Il y a des gens qui transportent des petits lions ou petits tigres, anesthésiés par un vétérinaire, et qu’ils essayent de faire passer comme de grosses peluches. Récemment, on a aussi vu des cacatoès partant de Papouasie Nouvelle-Guinée et arrivant à Jakarta dans des bouteilles de plastiques…

En Afrique du Sud, par exemple, des rhinocéros sont braconnés dans le parc national Kruger. « Ils sont tués par des moyens extrêmement violent : avec des kalachnikov, par exemple… mais aussi par des moyens archaïques comme des flèches empoisonnées », continue l’activiste des Robins des Bois.

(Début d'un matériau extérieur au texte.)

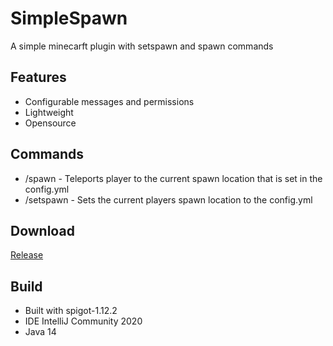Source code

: # SimpleSpawn
A simple minecarft plugin with setspawn and spawn commands
## Features
* Configurable messages and permissions
* Lightweight
* Opensource
## Commands
* /spawn - Teleports player to the current spawn location that is set in the config.yml
* /setspawn - Sets the current players spawn location to the config.yml
## Download
[Release](https://github.com/StevenRafferty/SimpleSpawn/releases)
## Build
* Built with spigot-1.12.2
* IDE IntelliJ Community 2020
* Java 14
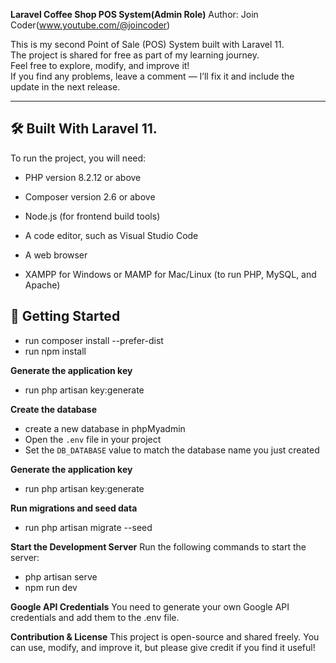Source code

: **Laravel Coffee Shop POS System(Admin Role)**
Author: Join Coder(www.youtube.com/@joincoder)

This is my second Point of Sale (POS) System built with Laravel 11.  
The project is shared for free as part of my learning journey.  
Feel free to explore, modify, and improve it!  
If you find any problems, leave a comment — I’ll fix it and include the update in the next release.

---

## 🛠️ Built With Laravel 11.

To run the project, you will need:

   - PHP version 8.2.12 or above

   - Composer version 2.6 or above

   - Node.js (for frontend build tools)

   - A code editor, such as Visual Studio Code

   - A web browser

   - XAMPP for Windows or MAMP for Mac/Linux (to run PHP, MySQL, and Apache)


## 🚀 Getting Started
- run composer install --prefer-dist
- run npm install

**Generate the application key**
- run php artisan key:generate

**Create the database**
- create a new database in phpMyadmin
- Open the `.env` file in your project
- Set the `DB_DATABASE` value to match the database name you just created 

**Generate the application key**
- run php artisan key:generate

**Run migrations and seed data**
- run php artisan migrate --seed

**Start the Development Server**
Run the following commands to start the server:
- php artisan serve
- npm run dev

**Google API Credentials**
You need to generate your own Google API credentials and add them to the .env file.


**Contribution & License**
This project is open-source and shared freely.
You can use, modify, and improve it, but please give credit if you find it useful!
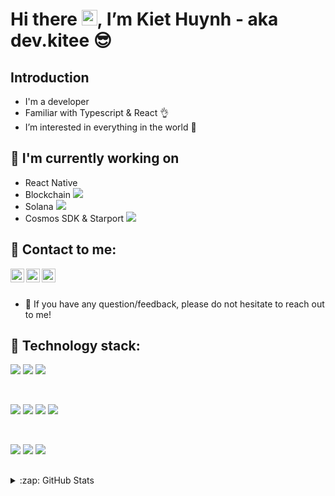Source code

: # Hi there <img src="https://media.giphy.com/media/hvRJCLFzcasrR4ia7z/giphy.gif" width="25px">, I’m Kiet Huynh - aka dev.kitee 😎 

## Introduction
- I'm a developer
- Familiar with Typescript & React 👌
- I’m interested in everything in the world 👀

## 🌱 I'm currently working on
- React Native
- Blockchain <img src="https://raw.githubusercontent.com/ErikThiart/cryptocurrency-icons/master/16/bitcoin.png"> 
- Solana  <a  href="https://solana.com"><img src="https://raw.githubusercontent.com/ErikThiart/cryptocurrency-icons/master/16/solana.png"></a>
- Cosmos SDK & Starport <a href="https://cosmos.network/"> <img src="https://raw.githubusercontent.com/ErikThiart/cryptocurrency-icons/master/16/cosmos.png "></a>

## 🤝 Contact to me:

<a  href="https://www.facebook.com/tuan.kiet.39566">
  <img align="left" alt="kiethuynh_facebook" width="22px" src="https://cdn.jsdelivr.net/npm/simple-icons@v6/icons/facebook.svg" />
</a>
<a href="https://www.instagram.com/kiethuynh904/"><img align="left" src="https://cdn.jsdelivr.net/npm/simple-icons@v6/icons/instagram.svg" alt="dev.kitee | Instagram" width="22px"/></a>
<a href="mailto:kiethuynh0904@gmail.com"><img align="left" alt="kiethuynh_mail" width="22px" src="https://cdn.jsdelivr.net/npm/simple-icons@v6/icons/gmail.svg" /></a>

<br /> 

<br />

- 💬 If you have any question/feedback, please do not hesitate to reach out to me!

## 💼 Technology stack:

![](https://img.shields.io/badge/library-React-informational?style=flat&logo=react&color=61DAFB)
![](https://img.shields.io/badge/framework-Vue-informational?style=flat&logo=vue.js&color=4FC08D)
![](https://img.shields.io/badge/framework-Next-informational?style=flat&logo=next.js&color=000000)
 
<br />

![](https://img.shields.io/badge/code-javascript-informational?style=flat&logo=javascript&color=F7DF1E)
![](https://img.shields.io/badge/code-typescript-informational?style=flat&logo=typescript&color=3178C6)
![](https://img.shields.io/badge/code-Rust-informational?style=flat&logo=rust&color=000000)
![](https://img.shields.io/badge/code-Go-informational?style=flat&logo=go&color=00ADD8)

<br />

![](https://img.shields.io/badge/Tools-Yarn-informational?style=flat&logo=Yarn&color=2C8EBB)
![](https://img.shields.io/badge/Tools-NPM-informational?style=flat&logo=NPM&color=CB3837)
![](https://img.shields.io/badge/Tools-Git-informational?style=flat&logo=Git&color=F05032)

## 
<details>
  <summary>:zap: GitHub Stats</summary>
<img align="left" alt="kiethuynh_facebook"  src="https://github-readme-stats.vercel.app/api?username=kiethuynh0904&theme=material-palenight&show_icons=true" />
</details>





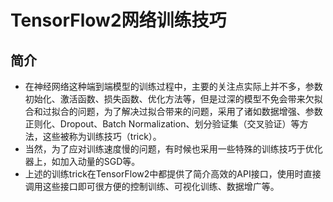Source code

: # TensorFlow2网络训练技巧

## 简介
- 在神经网络这种端到端模型的训练过程中，主要的关注点实际上并不多，参数初始化、激活函数、损失函数、优化方法等，但是过深的模型不免会带来欠拟合和过拟合的问题，为了解决过拟合带来的问题，采用了诸如数据增强、参数正则化、Dropout、Batch Normalization、划分验证集（交叉验证）等方法，这些被称为训练技巧（trick）。
- 当然，为了应对训练速度慢的问题，有时候也采用一些特殊的训练技巧于优化器上，如加入动量的SGD等。
- 上述的训练trick在TensorFlow2中都提供了简介高效的API接口，使用时直接调用这些接口即可很方便的控制训练、可视化训练、数据增广等。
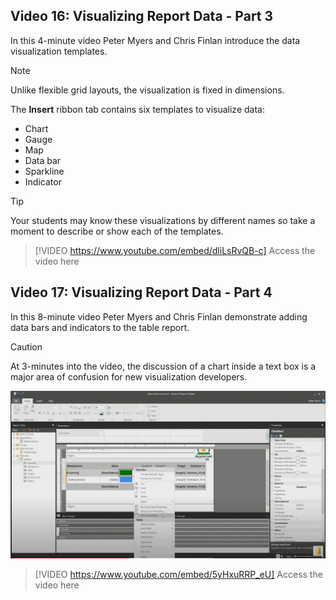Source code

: ## Video  16: Visualizing Report Data - Part 3
In this 4-minute video Peter Myers and Chris Finlan introduce the data visualization templates. 

> [!NOTE]
> Unlike flexible grid layouts, the visualization is fixed in dimensions.  

The **Insert** ribbon tab contains six templates to visualize data:
- Chart
- Gauge
- Map
- Data bar
- Sparkline
- Indicator

> [!TIP]
> Your students may know these visualizations by different names so take a moment to describe or show each of the templates.


> [!VIDEO https://www.youtube.com/embed/dliLsRvQB-c]
> Access the video here


## Video 17: Visualizing Report Data - Part 4
In this 8-minute video Peter Myers and Chris Finlan demonstrate adding data bars and indicators to the table report.


> [!CAUTION]
> At 3-minutes into the video, the discussion of a chart inside a text box is a major area of confusion for new visualization developers. 

![Screenshot of a chart in a textbox](../media/chart-in-textbox.png)


> [!VIDEO https://www.youtube.com/embed/5yHxuRRP_eU]
> Access the video here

Les animaux sont ensuite abattus, on leur enlève leur corne avec une hache et la carcasse, tout comme le petit du rhinocéros, sont ensuite laissés de côté.

Ils tuent un animal qui pèse trois tonne pour une corne qui entre 800 grammes et un kilo et demie. Ils entrent ensuite en contact avec leurs clients (ce sont presque toujours des commandes) vietnamiens et chinois le plus souvent, qui, grâce à la complicité locale, organisent des livraisons par avions ou porte-conteneurs.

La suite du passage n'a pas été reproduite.